In principle, we attempt to solve the well-known Navier-Stokes equations, which are known
to be the governing equations for laminar, transitional and turbulent flows. However, due to
the non-linearity and chaotic behaviour of these equations (turbulence!), large grids are
necessary: We have recently performed simulations with up to 10 billion grid points, and also
run our codes on up to 32,000 processors. Most of the computations are performed with
parallel in-house codes or open-source codes available through collaboration with other
research groups. It turns out that HPC applications in CFD are usually limited by processor
speed and communication/network performance for large parallel jobs, which highlights the
need for both tightly connected parallel machines, and continuing development of research
codes (e.g. hybird parallelisation OpenMP/MPI).
A few of the highlights of the research at KTH Mechanics involving HPC resources are shown
on the posters. Our activities can roughly be categorised into three areas: Turbulence
(including geophysical flows), flow stability and flow control.
A) A fully turbulent spatially developing turbulent boundary layer has been studied with fully
resolved simulations: The simulated area, which is among the largest studied so far, would
cover a section of 20cm x 1 cm on a Airbus A380 wing. As shown in the poster, special focus
is laid on extracting the turbulent structures, which might give indications as to understand
the intrinsic dynamics of turbulence close to walls.
B) Stability of the flat-plate boundary layer flow was studied first without and at a later stage
including the leading edge of the plate. So-called optimal disturbances to the laminar flow
were computed and analysed enabling the study of the transition process from laminar to
turbulent boundary layers. It turns out that the leading edge inclusion is relevant to the
receptivity of the boundary-layer flow to external disturbances.

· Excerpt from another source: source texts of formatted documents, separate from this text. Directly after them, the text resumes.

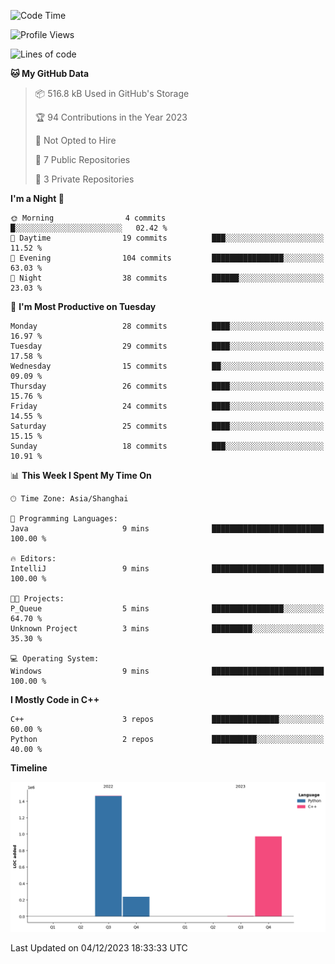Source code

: <!--START_SECTION:waka-->
![Code Time](http://img.shields.io/badge/Code%20Time-63%20hrs%2035%20mins-blue)

![Profile Views](http://img.shields.io/badge/Profile%20Views-81-blue)

![Lines of code](https://img.shields.io/badge/From%20Hello%20World%20I%27ve%20Written-2.7%20million%20lines%20of%20code-blue)

**🐱 My GitHub Data** 

> 📦 516.8 kB Used in GitHub's Storage 
 > 
> 🏆 94 Contributions in the Year 2023
 > 
> 🚫 Not Opted to Hire
 > 
> 📜 7 Public Repositories 
 > 
> 🔑 3 Private Repositories 
 > 
**I'm a Night 🦉** 

```text
🌞 Morning                4 commits           █░░░░░░░░░░░░░░░░░░░░░░░░   02.42 % 
🌆 Daytime                19 commits          ███░░░░░░░░░░░░░░░░░░░░░░   11.52 % 
🌃 Evening                104 commits         ████████████████░░░░░░░░░   63.03 % 
🌙 Night                  38 commits          ██████░░░░░░░░░░░░░░░░░░░   23.03 % 
```
📅 **I'm Most Productive on Tuesday** 

```text
Monday                   28 commits          ████░░░░░░░░░░░░░░░░░░░░░   16.97 % 
Tuesday                  29 commits          ████░░░░░░░░░░░░░░░░░░░░░   17.58 % 
Wednesday                15 commits          ██░░░░░░░░░░░░░░░░░░░░░░░   09.09 % 
Thursday                 26 commits          ████░░░░░░░░░░░░░░░░░░░░░   15.76 % 
Friday                   24 commits          ████░░░░░░░░░░░░░░░░░░░░░   14.55 % 
Saturday                 25 commits          ████░░░░░░░░░░░░░░░░░░░░░   15.15 % 
Sunday                   18 commits          ███░░░░░░░░░░░░░░░░░░░░░░   10.91 % 
```


📊 **This Week I Spent My Time On** 

```text
🕑︎ Time Zone: Asia/Shanghai

💬 Programming Languages: 
Java                     9 mins              █████████████████████████   100.00 % 

🔥 Editors: 
IntelliJ                 9 mins              █████████████████████████   100.00 % 

🐱‍💻 Projects: 
P_Queue                  5 mins              ████████████████░░░░░░░░░   64.70 % 
Unknown Project          3 mins              █████████░░░░░░░░░░░░░░░░   35.30 % 

💻 Operating System: 
Windows                  9 mins              █████████████████████████   100.00 % 
```

**I Mostly Code in C++** 

```text
C++                      3 repos             ███████████████░░░░░░░░░░   60.00 % 
Python                   2 repos             ██████████░░░░░░░░░░░░░░░   40.00 % 
```



**Timeline**

![Lines of Code chart](https://raw.githubusercontent.com/LeKZzzz/LeKZzzz/master/assets/bar_graph.png)


 Last Updated on 04/12/2023 18:33:33 UTC
<!--END_SECTION:waka-->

C) A fully three-dimensional diffuser was modelled for moderately high Reynolds number
where the flow was fully turbulent and three-dimensional separation occurred. In this
project, we could for the first time match the simulations with experimental results obtained
in a very advanced lab based on MRI-scanners. With the computer results it was possible to
visualize the time-dependent three-dimensional phenomena inside the diffuser. Increased
understanding of such flow situations is relevant to many areas of science and engineering.
These results show that HPC plays an integral part in fluid dyanamics. With that we would
like to acknowledge the support and computer time provided by SNIC and PDC, which helped
us during all these years to perform this exciting research.